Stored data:

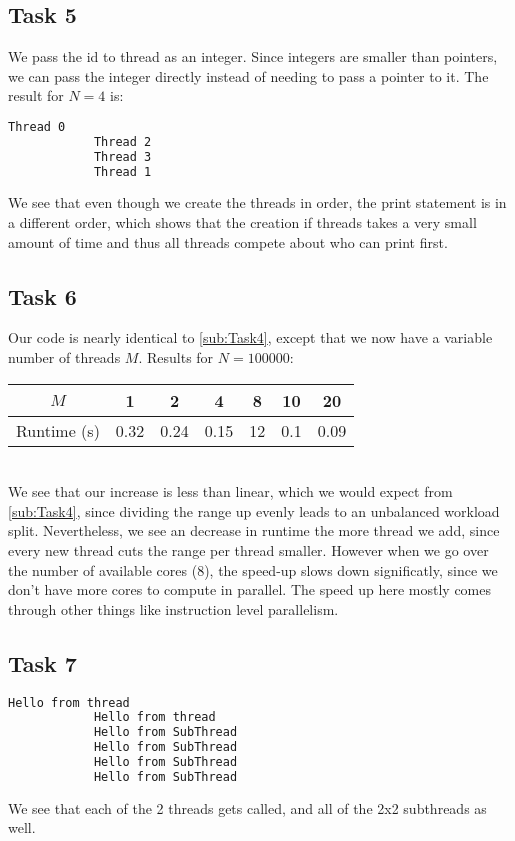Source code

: \documentclass[a4paper]{scrartcl}
\begin{document}
    \subsection{Task 5}
        We pass the id to thread as an integer. Since integers are smaller than
        pointers, we can pass the integer directly instead of needing to pass a
        pointer to it. The result for $N=4$ is:\\
        \begin{lstlisting}[language=bash]
            Thread 0
            Thread 2
            Thread 3
            Thread 1
        \end{lstlisting}
        We see that even though we create the threads in order, the print
        statement is in a different order, which shows that the creation if
        threads takes a very small amount of time and thus all threads compete
        about who can print first.

    \subsection{Task 6}
        Our code is nearly identical to \ref{sub:Task4}, except that we now have
    a variable number of threads $M$. Results for $N=100000$:\\[10pt]
    \noindent\begin{tabular}{c|c|c|c|c|c|c}
        $M$ & 1 & 2 & 4 & 8 & 10 & 20 \\
        \hline
        Runtime (s) & 0.32 & 0.24 & 0.15 & 12 & 0.1 & 0.09
    \end{tabular}\\[10pt]
    We see that our increase is less than linear, which we would expect from
    \ref{sub:Task4}, since dividing the range up evenly leads to an unbalanced
    workload split. Nevertheless, we see an decrease in runtime the more thread
    we add, since every new thread cuts the range per thread smaller. However
    when we go over the number of available cores (8), the speed-up slows down
    significatly, since we don't have more cores to compute in parallel. The
    speed up here mostly comes through other things like instruction level
    parallelism.

    \subsection{Task 7}
        \begin{lstlisting}[language=bash]
            Hello from thread
            Hello from thread
            Hello from SubThread
            Hello from SubThread
            Hello from SubThread
            Hello from SubThread
        \end{lstlisting}
        We see that each of the 2 threads gets called, and all of the 2x2 subthreads
        as well.
    
\end{document}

● **TASK DESCRIPTION**: Give back the data verbatim. The pictures are not part of the copy.

● **RESPONSE AREA**:
Source code

: \documentclass[a4paper]{scrartcl}
\begin{document}
    \subsection{Task 5}
        We pass the id to thread as an integer. Since integers are smaller than
        pointers, we can pass the integer directly instead of needing to pass a
        pointer to it. The result for $N=4$ is:\\
        \begin{lstlisting}[language=bash]
            Thread 0
            Thread 2
            Thread 3
            Thread 1
        \end{lstlisting}
        We see that even though we create the threads in order, the print
        statement is in a different order, which shows that the creation if
        threads takes a very small amount of time and thus all threads compete
        about who can print first.

    \subsection{Task 6}
        Our code is nearly identical to \ref{sub:Task4}, except that we now have
    a variable number of threads $M$. Results for $N=100000$:\\[10pt]
    \noindent\begin{tabular}{c|c|c|c|c|c|c}
        $M$ & 1 & 2 & 4 & 8 & 10 & 20 \\
        \hline
        Runtime (s) & 0.32 & 0.24 & 0.15 & 12 & 0.1 & 0.09
    \end{tabular}\\[10pt]
    We see that our increase is less than linear, which we would expect from
    \ref{sub:Task4}, since dividing the range up evenly leads to an unbalanced
    workload split. Nevertheless, we see an decrease in runtime the more thread
    we add, since every new thread cuts the range per thread smaller. However
    when we go over the number of available cores (8), the speed-up slows down
    significatly, since we don't have more cores to compute in parallel. The
    speed up here mostly comes through other things like instruction level
    parallelism.

    \subsection{Task 7}
        \begin{lstlisting}[language=bash]
            Hello from thread
            Hello from thread
            Hello from SubThread
            Hello from SubThread
            Hello from SubThread
            Hello from SubThread
        \end{lstlisting}
        We see that each of the 2 threads gets called, and all of the 2x2 subthreads
        as well.
    
\end{document}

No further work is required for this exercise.